Action item:
The listing that follows is to be output in full and without change.

Recorded information:
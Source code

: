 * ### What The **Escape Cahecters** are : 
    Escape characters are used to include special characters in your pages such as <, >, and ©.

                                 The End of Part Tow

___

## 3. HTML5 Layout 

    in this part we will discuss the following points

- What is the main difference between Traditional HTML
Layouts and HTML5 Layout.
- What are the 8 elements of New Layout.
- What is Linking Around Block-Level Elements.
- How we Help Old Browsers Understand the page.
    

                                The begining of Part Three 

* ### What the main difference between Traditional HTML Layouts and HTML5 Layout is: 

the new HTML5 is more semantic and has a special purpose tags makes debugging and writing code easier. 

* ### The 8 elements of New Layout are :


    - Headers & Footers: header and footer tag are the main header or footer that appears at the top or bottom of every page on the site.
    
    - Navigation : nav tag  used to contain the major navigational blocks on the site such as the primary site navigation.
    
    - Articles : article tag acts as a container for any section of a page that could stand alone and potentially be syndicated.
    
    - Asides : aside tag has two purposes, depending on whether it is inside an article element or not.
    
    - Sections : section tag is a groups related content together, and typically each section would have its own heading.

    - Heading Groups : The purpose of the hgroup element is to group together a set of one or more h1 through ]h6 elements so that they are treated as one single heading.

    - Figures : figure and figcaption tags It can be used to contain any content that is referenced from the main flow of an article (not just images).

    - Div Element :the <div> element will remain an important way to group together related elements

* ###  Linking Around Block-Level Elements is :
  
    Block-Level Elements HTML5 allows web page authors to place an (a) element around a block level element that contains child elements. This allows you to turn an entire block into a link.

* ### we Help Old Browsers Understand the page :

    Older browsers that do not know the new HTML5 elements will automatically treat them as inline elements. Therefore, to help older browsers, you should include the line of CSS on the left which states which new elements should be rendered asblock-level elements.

Finished exercise:
Source code

: * ### What The **Escape Cahecters** are : 
    Escape characters are used to include special characters in your pages such as <, >, and ©.

                                 The End of Part Tow

___

## 3. HTML5 Layout 

    in this part we will discuss the following points

- What is the main difference between Traditional HTML
Layouts and HTML5 Layout.
- What are the 8 elements of New Layout.
- What is Linking Around Block-Level Elements.
- How we Help Old Browsers Understand the page.
    

                                The begining of Part Three 

* ### What the main difference between Traditional HTML Layouts and HTML5 Layout is: 

the new HTML5 is more semantic and has a special purpose tags makes debugging and writing code easier. 

* ### The 8 elements of New Layout are :


    - Headers & Footers: header and footer tag are the main header or footer that appears at the top or bottom of every page on the site.
    
    - Navigation : nav tag  used to contain the major navigational blocks on the site such as the primary site navigation.
    
    - Articles : article tag acts as a container for any section of a page that could stand alone and potentially be syndicated.
    
    - Asides : aside tag has two purposes, depending on whether it is inside an article element or not.
    
    - Sections : section tag is a groups related content together, and typically each section would have its own heading.

    - Heading Groups : The purpose of the hgroup element is to group together a set of one or more h1 through ]h6 elements so that they are treated as one single heading.

    - Figures : figure and figcaption tags It can be used to contain any content that is referenced from the main flow of an article (not just images).

    - Div Element :the <div> element will remain an important way to group together related elements

* ###  Linking Around Block-Level Elements is :
  
    Block-Level Elements HTML5 allows web page authors to place an (a) element around a block level element that contains child elements. This allows you to turn an entire block into a link.

* ### we Help Old Browsers Understand the page :

    Older browsers that do not know the new HTML5 elements will automatically treat them as inline elements. Therefore, to help older browsers, you should include the line of CSS on the left which states which new elements should be rendered asblock-level elements.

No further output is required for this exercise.